REQUIRED WORK
Keep the wording of the records intact as you retype them, and omit every image.

RECORDS FOR THIS EXERCISE
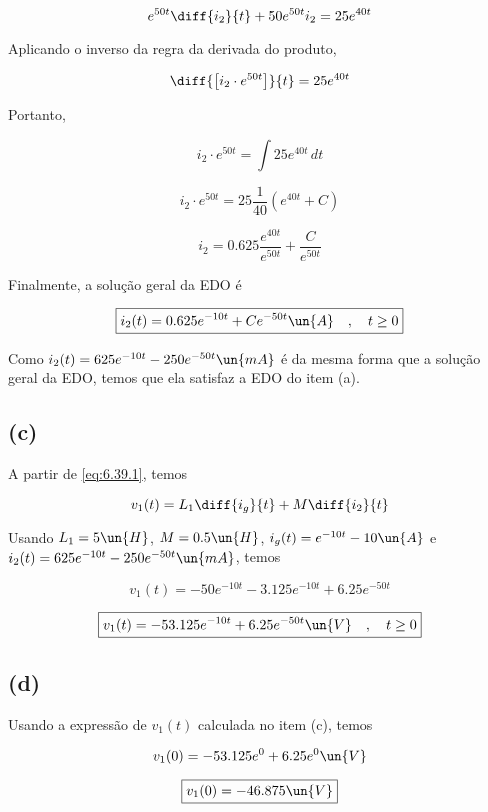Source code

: \[ e^{50t}\diff{i_2}{t} + 50e^{50t}i_2 =  25e^{40t} \]

Aplicando o inverso da regra da derivada do produto,

\[ \diff{\left[i_2 \cdot e^{50t}\right]}{t} = 25e^{40t} \]

Portanto,

\[ i_2 \cdot e^{50t} = \int 25e^{40t} \, dt \]

\[ i_2 \cdot e^{50t} = 25 \frac{1}{40} (e^{40t} + C) \]

\[ i_2 = 0.625 \frac{e^{40t}}{e^{50t}} + \frac{C}{e^{50t}} \]

Finalmente, a solução geral da EDO é

\[ \boxed{i_2(t) = 0.625e^{-10t} + Ce^{-50t} \un{A} \quad , \quad t \geq 0}  \]

Como $i_2(t) = 625e^{-10t} - 250e^{-50t} \un{mA}$ é da mesma forma que a solução geral da EDO, temos que ela satisfaz a
EDO do item (a).

\subsection*{(c)}

A partir de \eqref{eq:6.39.1}, temos

\[ v_1(t) = L_1\diff{i_g}{t} + M\diff{i_2}{t} \]

Usando $L_1 = 5\un{H}$, $M = 0.5 \un{H}$, $i_g(t) = e^{-10t} - 10 \un{A}$ e $i_2(t) = 625e^{-10t} - 250e^{-50t} \un{mA}$, temos

\[ v_1(t) = -50e^{-10t} -3.125e^{-10t} + 6.25e^{-50t} \]

\[ \boxed{v_1(t) = -53.125e^{-10t} + 6.25e^{-50t} \un{V} \quad , \quad t \geq 0}  \]

\subsection*{(d)}

Usando a expressão de $v_1(t)$ calculada no item (c), temos

\[ v_1(0) = -53.125e^{0} + 6.25e^{0} \un{V} \]

\[ \boxed{v_1(0) = -46.875 \un{V}}  \]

REPLY
Source code

: \[ e^{50t}\diff{i_2}{t} + 50e^{50t}i_2 =  25e^{40t} \]

Aplicando o inverso da regra da derivada do produto,

\[ \diff{\left[i_2 \cdot e^{50t}\right]}{t} = 25e^{40t} \]

Portanto,

\[ i_2 \cdot e^{50t} = \int 25e^{40t} \, dt \]

\[ i_2 \cdot e^{50t} = 25 \frac{1}{40} (e^{40t} + C) \]

\[ i_2 = 0.625 \frac{e^{40t}}{e^{50t}} + \frac{C}{e^{50t}} \]

Finalmente, a solução geral da EDO é

\[ \boxed{i_2(t) = 0.625e^{-10t} + Ce^{-50t} \un{A} \quad , \quad t \geq 0}  \]

Como $i_2(t) = 625e^{-10t} - 250e^{-50t} \un{mA}$ é da mesma forma que a solução geral da EDO, temos que ela satisfaz a
EDO do item (a).

\subsection*{(c)}

A partir de \eqref{eq:6.39.1}, temos

\[ v_1(t) = L_1\diff{i_g}{t} + M\diff{i_2}{t} \]

Usando $L_1 = 5\un{H}$, $M = 0.5 \un{H}$, $i_g(t) = e^{-10t} - 10 \un{A}$ e $i_2(t) = 625e^{-10t} - 250e^{-50t} \un{mA}$, temos

\[ v_1(t) = -50e^{-10t} -3.125e^{-10t} + 6.25e^{-50t} \]

\[ \boxed{v_1(t) = -53.125e^{-10t} + 6.25e^{-50t} \un{V} \quad , \quad t \geq 0}  \]

\subsection*{(d)}

Usando a expressão de $v_1(t)$ calculada no item (c), temos

\[ v_1(0) = -53.125e^{0} + 6.25e^{0} \un{V} \]

\[ \boxed{v_1(0) = -46.875 \un{V}}  \]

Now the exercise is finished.